Por José Atuesta Mindiola

De la plaza “Alfonso López” en Valledupar soy más que un follaje de sombra que guarda secretos y emociones; también soy alianza de reposo en los zapatos rotos de cansancio y atavío frondoso de encuentros y tertulias. Soy un verde monumento defensor de la vida y la contaminación. Estoy enfermo, pero no de vejez; estoy enfermo de olvido. Se olvidan que estoy rodeado de cemento y tienen que remover la tierra y renovarla con nuevos nutrientes. Se olvidan que me caen parásitos y mis raíces necesitan agua y minerales.

Los árboles de mango pueden vivir más de trescientos años, yo apenas paso de los ochenta. Si me cuidan y me protegen puedo vivir muchos años. Yo me siento un símbolo de la vallenatía. Quiero a la Plaza y ella me necesita. Soy una referencia de medida para la concurrencia de la gente en la Plaza. Si hay un evento en la tarima “Francisco el Hombre” se considera exitoso, si la multitud pasa más allá del palo de mango.

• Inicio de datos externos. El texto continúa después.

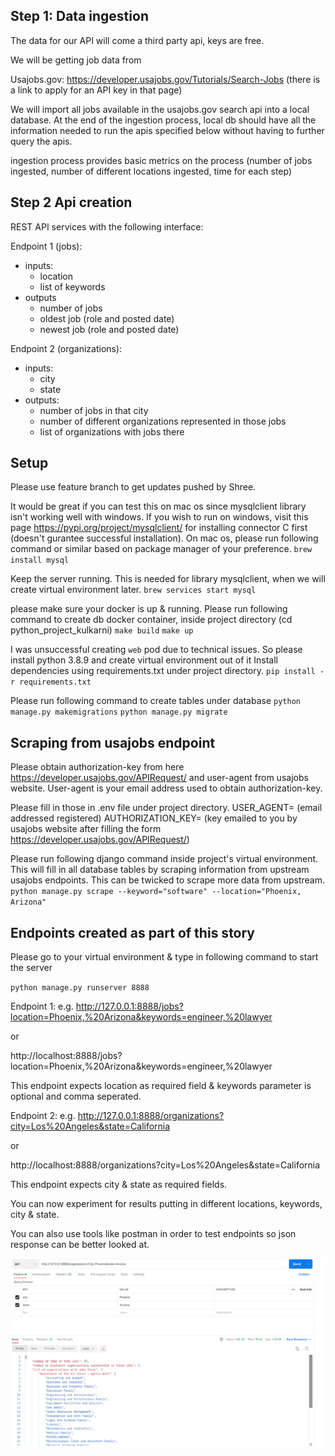 
## Step 1: Data ingestion

The data for our API will come a third party api, keys are free.

We will be getting job data from 

Usajobs.gov: https://developer.usajobs.gov/Tutorials/Search-Jobs 
(there is a link to apply for an API key in that page)


We will import all jobs available in the usajobs.gov search api into a local 
database. 
At the end of the ingestion process, local db should have all the information 
needed to run the apis specified below without having to further query the apis. 

ingestion process provides basic metrics on the process (number of jobs ingested, number of different locations ingested, time for each step)

## Step 2 Api creation

REST API services with the following interface:

Endpoint 1 (jobs):
- inputs:
  - location
  - list of keywords 
- outputs
  - number of jobs
  - oldest job (role and posted date)
  - newest job (role and posted date)

Endpoint 2 (organizations):
- inputs:
  - city
  - state
- outputs:
  - number of jobs in that city 
  - number of different organizations represented in those jobs
  - list of organizations with jobs there


## Setup

Please use feature branch to get updates pushed by Shree.

It would be great if you can test this on mac os since mysqlclient 
library isn't working well with windows. If you wish to run on windows, 
visit this page https://pypi.org/project/mysqlclient/ for installing 
connector C first (doesn't gurantee successful installation). On mac os, 
please run following command or similar based on package manager of your 
preference.
`brew install mysql`

Keep the server running. This is needed for library mysqlclient, when we 
will create virtual environment later.
`brew services start mysql`

please make sure your docker is up & running. Please run following 
command to create db docker container, inside project directory 
(cd python_project_kulkarni)
`make build`
`make up`

I was unsuccessful creating `web` pod due to technical issues. So please
install python 3.8.9 and create virtual environment out of it 
Install dependencies using requirements.txt under project directory.
`pip install -r requirements.txt`


Please run following command to create tables under database
`python manage.py makemigrations`
`python manage.py migrate`


## Scraping from usajobs endpoint

Please obtain authorization-key from here 
https://developer.usajobs.gov/APIRequest/ and user-agent from usajobs 
website. User-agent is your email address used to obtain authorization-key.

Please fill in those in .env file under project directory.
USER_AGENT= (email addressed registered)
AUTHORIZATION_KEY= (key emailed to you by usajobs website after filling the 
form https://developer.usajobs.gov/APIRequest/)

Please run following django command inside project's virtual environment.
This will fill in all database tables by scraping information from upstream
usajobs endpoints. This can be twicked to scrape more data from upstream.
`python manage.py scrape --keyword="software" --location="Phoenix, Arizona"`


## Endpoints created as part of this story

Please go to your virtual environment & type in following command to 
start the server

`python manage.py runserver 8888` 


Endpoint 1:
e.g. http://127.0.0.1:8888/jobs?location=Phoenix,%20Arizona&keywords=engineer,%20lawyer

or

http://localhost:8888/jobs?location=Phoenix,%20Arizona&keywords=engineer,%20lawyer

This endpoint expects location as required field & keywords parameter is 
optional and comma seperated.

Endpoint 2:
e.g. http://127.0.0.1:8888/organizations?city=Los%20Angeles&state=California

or

http://localhost:8888/organizations?city=Los%20Angeles&state=California

This endpoint expects city & state as required fields.

You can now experiment for results putting in different locations, keywords, 
city & state.

You can also use tools like postman in order to test endpoints so json response
can be better looked at.

![img.png](img.png)
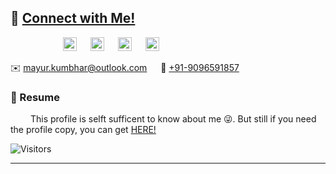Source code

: ## 📇 [Connect with Me!](#contact)
&emsp;&emsp;&emsp;&emsp;&emsp;&emsp;<a href="https://www.linkedin.com/in/mayurkumbhar/"><img align="auto" alt="Mayur's LinkdeIN" width="22px" src="https://cdn.jsdelivr.net/npm/simple-icons@v3/icons/linkedin.svg"></a> &emsp;
<a href="https://www.github.com/themayurkumbhar/"><img align="auto" alt="Mayur's Github" width="22px" src="https://cdn.jsdelivr.net/npm/simple-icons@v3/icons/github.svg"></a> &emsp;
<a href="https://twitter.com/themayurkumbhar"><img align="auto" alt="Mayur's' Twitter" width="22px" src="https://cdn.jsdelivr.net/npm/simple-icons@v3/icons/twitter.svg"></a> &emsp;
<a href="https://www.instagram.com/themayurkumbhar/"><img align="auto" alt="Mayur's Instagram" width="22px" src="https://cdn.jsdelivr.net/npm/simple-icons@v3/icons/instagram.svg"></a>


✉️ [mayur.kumbhar@outlook.com](mailto:mayur.kumbhar@outlook.com) &emsp; 📱 [+91-9096591857](tel:+919096591857)

### 📄 Resume

&emsp;&emsp; This profile is selft sufficent to know about me 😜. But still if you need the profile copy, you can get [HERE!](https://drive.google.com/file/d/1GhZrgROrWVyiZyP7zFvkwD7QfVbgvApC/view?usp=sharing)


![Visitors](https://api.visitorbadge.io/api/visitors?path=https%3A%2F%2Fthemayurkumbhar.github.io%2F&label=views&countColor=%23263759)

---

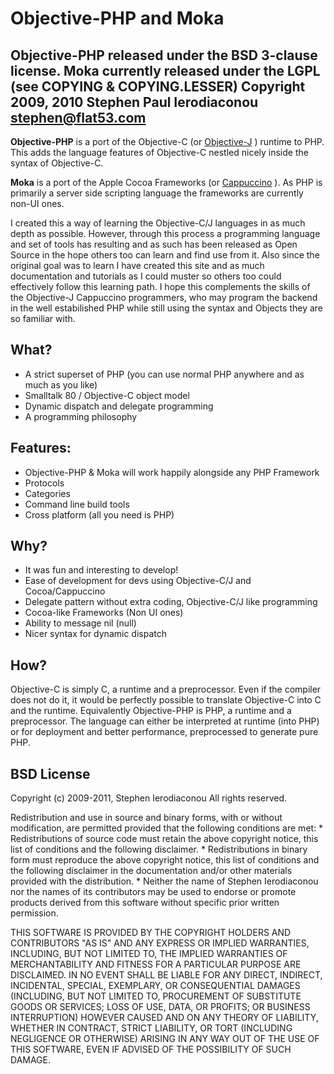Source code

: Objective-PHP and Moka
======================
Objective-PHP released under the BSD 3-clause license. Moka currently released under the LGPL (see COPYING & COPYING.LESSER)
Copyright 2009, 2010 Stephen Paul Ierodiaconou <stephen@flat53.com>
----------------------

**Objective-PHP** is a port of the Objective-C (or [Objective-J](http://www.cappuccino.org/) )
runtime to PHP. This adds the language features of Objective-C nestled nicely inside the syntax of
Objective-C.

**Moka** is a port of the Apple Cocoa Frameworks (or [Cappuccino](http://www.cappuccino.org/) ). As
PHP is primarily a server side scripting language the frameworks are currently non-UI ones.

I created this a way of learning the Objective-C/J languages in as much depth as possible. However,
through this process a programming language and set of tools has resulting and as such has been
released as Open Source in the hope others too can learn and find use from it. Also since the
original goal was to learn I have created this site and as much documentation and tutorials as
I could muster so others too could effectively follow this learning path. I hope this complements
the skills of the Objective-J Cappuccino programmers, who may program the backend in the well
estabilished PHP while still using the syntax and Objects they are so familiar with.

What?
-----
* A strict superset of PHP (you can use normal PHP anywhere and as much as you like)
* Smalltalk 80 / Objective-C object model
* Dynamic dispatch and delegate programming
* A programming philosophy

Features:
---------
* Objective-PHP & Moka will work happily alongside any PHP Framework
* Protocols
* Categories
* Command line build tools
* Cross platform (all you need is PHP)

Why?
----
* It was fun and interesting to develop!
* Ease of development for devs using Objective-C/J and Cocoa/Cappuccino
* Delegate pattern without extra coding, Objective-C/J like programming
* Cocoa-like Frameworks (Non UI ones)
* Ability to message nil (null)
* Nicer syntax for dynamic dispatch

How?
----
Objective-C is simply C, a runtime and a preprocessor. Even if the compiler does not do it, it would
be perfectly possible to translate Objective-C into C and the runtime.
Equivalently Objective-PHP is PHP, a runtime and a preprocessor. The language can either be
interpreted at runtime (into PHP) or for deployment and better performance, preprocessed to generate
pure PHP.

BSD License
----
Copyright (c) 2009-2011, Stephen Ierodiaconou
All rights reserved.

Redistribution and use in source and binary forms, with or without
modification, are permitted provided that the following conditions are met:
    * Redistributions of source code must retain the above copyright
      notice, this list of conditions and the following disclaimer.
    * Redistributions in binary form must reproduce the above copyright
      notice, this list of conditions and the following disclaimer in the
      documentation and/or other materials provided with the distribution.
    * Neither the name of Stephen Ierodiaconou nor the
      names of its contributors may be used to endorse or promote products
      derived from this software without specific prior written permission.

THIS SOFTWARE IS PROVIDED BY THE COPYRIGHT HOLDERS AND CONTRIBUTORS "AS IS" AND
ANY EXPRESS OR IMPLIED WARRANTIES, INCLUDING, BUT NOT LIMITED TO, THE IMPLIED
WARRANTIES OF MERCHANTABILITY AND FITNESS FOR A PARTICULAR PURPOSE ARE
DISCLAIMED. IN NO EVENT SHALL <COPYRIGHT HOLDER> BE LIABLE FOR ANY
DIRECT, INDIRECT, INCIDENTAL, SPECIAL, EXEMPLARY, OR CONSEQUENTIAL DAMAGES
(INCLUDING, BUT NOT LIMITED TO, PROCUREMENT OF SUBSTITUTE GOODS OR SERVICES;
LOSS OF USE, DATA, OR PROFITS; OR BUSINESS INTERRUPTION) HOWEVER CAUSED AND
ON ANY THEORY OF LIABILITY, WHETHER IN CONTRACT, STRICT LIABILITY, OR TORT
(INCLUDING NEGLIGENCE OR OTHERWISE) ARISING IN ANY WAY OUT OF THE USE OF THIS
SOFTWARE, EVEN IF ADVISED OF THE POSSIBILITY OF SUCH DAMAGE.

Soy originario de la India, por eso mi nombre científico es mangífera índica; por tener semillas, flores y frutos pertenezco al grupo de las plantas angiospermas. Al observar la forma predominante de mi fruto pueden comprobar que se asemeja a un corazón, por eso soy de la familia de las anacardiáceas. En la India me llaman “Fruta del Cielo”, y “El árbol de los deseos”. Las antiguas leyendas hindúes dan fe de mi antigüedad y de mi importancia para ellos. Por ejemplo, dicen que el rey Akbar, quien gobernó la India hacia el siglo XVI, poseía una plantación de cien mil árboles de mango. Pero hay una leyenda que pone el acento en mi supuesto carácter sagrado, y es aquella que sostiene que Buda se sentaba a meditar a la sombra de un árbol de mango.

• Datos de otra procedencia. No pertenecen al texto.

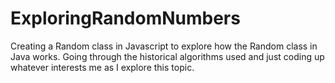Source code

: # ExploringRandomNumbers
Creating a Random class in Javascript to explore how the Random class in Java works.
Going through the historical algorithms used and just coding up whatever interests me as I explore this topic.
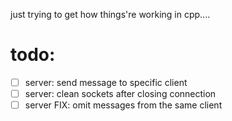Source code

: just trying to get how things're working in cpp....

# todo:
- [ ] server: send message to specific client
- [ ] server: clean sockets after closing connection
- [ ] server FIX: omit messages from the same client
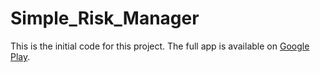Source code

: # Simple_Risk_Manager
This is the initial code for this project. 
The full app is available on [Google Play](https://play.google.com/store/apps/details?id=com.freeriskmanager).
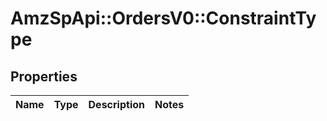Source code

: # AmzSpApi::OrdersV0::ConstraintType

## Properties
Name | Type | Description | Notes
------------ | ------------- | ------------- | -------------


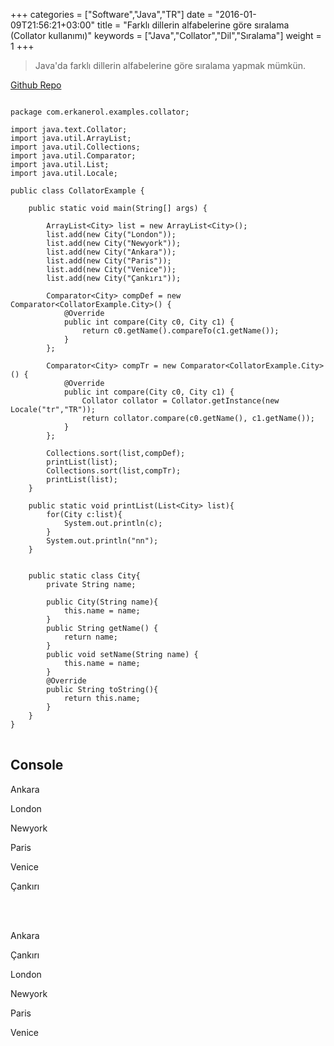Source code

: +++
categories = ["Software","Java","TR"]
date = "2016-01-09T21:56:21+03:00"
title = "Farklı dillerin alfabelerine göre sıralama (Collator kullanımı)"
keywords = ["Java","Collator","Dil","Sıralama"]
weight = 1
+++
>Java'da farklı dillerin alfabelerine göre sıralama yapmak mümkün.

[Github Repo](https://github.com/erkanerol/Examples/blob/master/src/com/erkanerol/examples/collator/CollatorExample.java)
<!--more-->
 

<pre>
<code class="language-java">
package com.erkanerol.examples.collator;

import java.text.Collator;
import java.util.ArrayList;
import java.util.Collections;
import java.util.Comparator;
import java.util.List;
import java.util.Locale;

public class CollatorExample {

	public static void main(String[] args) {
		
		ArrayList&lt;City&gt; list = new ArrayList&lt;City&gt;();
		list.add(new City("London"));
		list.add(new City("Newyork"));
		list.add(new City("Ankara"));
		list.add(new City("Paris"));
		list.add(new City("Venice"));
		list.add(new City("Çankırı"));

		Comparator&lt;City&gt; compDef = new Comparator&lt;CollatorExample.City&gt;() {
			@Override
			public int compare(City c0, City c1) {
				return c0.getName().compareTo(c1.getName());
			}
		};
		
		Comparator&lt;City&gt; compTr = new Comparator&lt;CollatorExample.City&gt;() {
			@Override
			public int compare(City c0, City c1) {
				Collator collator = Collator.getInstance(new Locale("tr","TR"));
				return collator.compare(c0.getName(), c1.getName());
			}
		};
		
		Collections.sort(list,compDef);
		printList(list);
		Collections.sort(list,compTr);
		printList(list);
	}
	
	public static void printList(List&lt;City&gt; list){
		for(City c:list){
			System.out.println(c);
		}
		System.out.println("nn");
	}
	
	
	public static class City{
		private String name;
		
		public City(String name){
			this.name = name;					
		}		
		public String getName() {
			return name;
		}
		public void setName(String name) {
			this.name = name;
		}
		@Override
		public String toString(){
			return this.name;
		}
	}
}
</code>
</pre>

## Console

Ankara

London

Newyork

Paris

Venice

Çankırı

<br></br>

Ankara

Çankırı

London

Newyork

Paris

Venice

Afirman que en manos de navegantes portugueses llegué a América y la primera mata de mango la sembraron en Brasil a finales del siglo XVIII. Estudiosos venezolanos de la botánica advierten que en 1869 ya se observaban frutales de mangos en el valle de Caracas; y también, por estos años ya había algunos cultivos similares en los valles del Caribe colombiano. Son muchos los lugares tropicales que he encontrado para crecer y dar fruto en cierta época del año; pero en Valledupar encontré mi paraíso, mi tierra sagrada; los bioelementos abundantes en este suelo, el agua permanente y la música de acordeones y guitarras son factores favorables para dar fruto todas las épocas del año.

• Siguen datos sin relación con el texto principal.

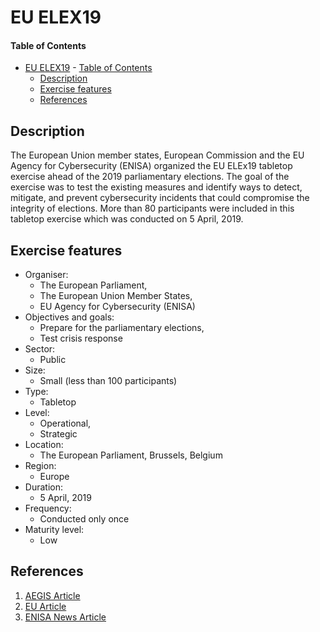 # EU ELEX19

#### Table of Contents 

<!-- START doctoc generated TOC please keep comment here to allow auto update -->
<!-- DON'T EDIT THIS SECTION, INSTEAD RE-RUN doctoc TO UPDATE -->


- [EU ELEX19](#eu-elex19)
      - [Table of Contents](#table-of-contents)
  - [Description](#description)
  - [Exercise features](#exercise-features)
  - [References](#references)

<!-- END doctoc generated TOC please keep comment here to allow auto update -->

## Description 
The European Union member states, European Commission and the EU Agency for Cybersecurity (ENISA) organized the EU ELEx19 tabletop exercise ahead of the 2019 parliamentary elections. The goal of the exercise was to test the existing measures and identify ways to detect, mitigate, and prevent cybersecurity incidents that could compromise the integrity of elections. More than 80 participants were included in this tabletop exercise which was conducted on 5 April, 2019.

## Exercise features

- Organiser:
  - The European Parliament, 
  - The European Union Member States, 
  - EU Agency for Cybersecurity (ENISA)
- Objectives and goals:
  - Prepare for the parliamentary elections,
  - Test crisis response 
- Sector:
  - Public
- Size:
  - Small (less than 100 participants)
- Type:
  - Tabletop
- Level:
  - Operational,
  - Strategic
- Location:
  - The European Parliament, Brussels, Belgium
- Region:
  - Europe
- Duration:
  - 5 April, 2019 
- Frequency:
  - Conducted only once
- Maturity level:
  - Low

## References
1. [AEGIS Article](http://aegis-project.org/eu-member-states-cybersecurity-exercise-eu-elections-2019/)
2. [EU Article](https://ec.europa.eu/commission/presscorner/detail/en/IP_19_2011)
3. [ENISA News Article](https://www.enisa.europa.eu/news/enisa-news/eu-member-states-test-their-cybersecurity-preparedness-for-fair-and-free-2019-eu-elections)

La tentación de comer mango es irresistible e incita a la invasión de la propiedad ajena donde estoy sembrado, por eso en Valledupar he sido sacado de los patios para las calles y los parques. No existe alguien que no se rinda ante mi inigualable aroma, ni quien se atreva a renegar de mi dulce sabor. Soy un árbol de tronco leñoso que esparce sus ramas a los sonidos del viento.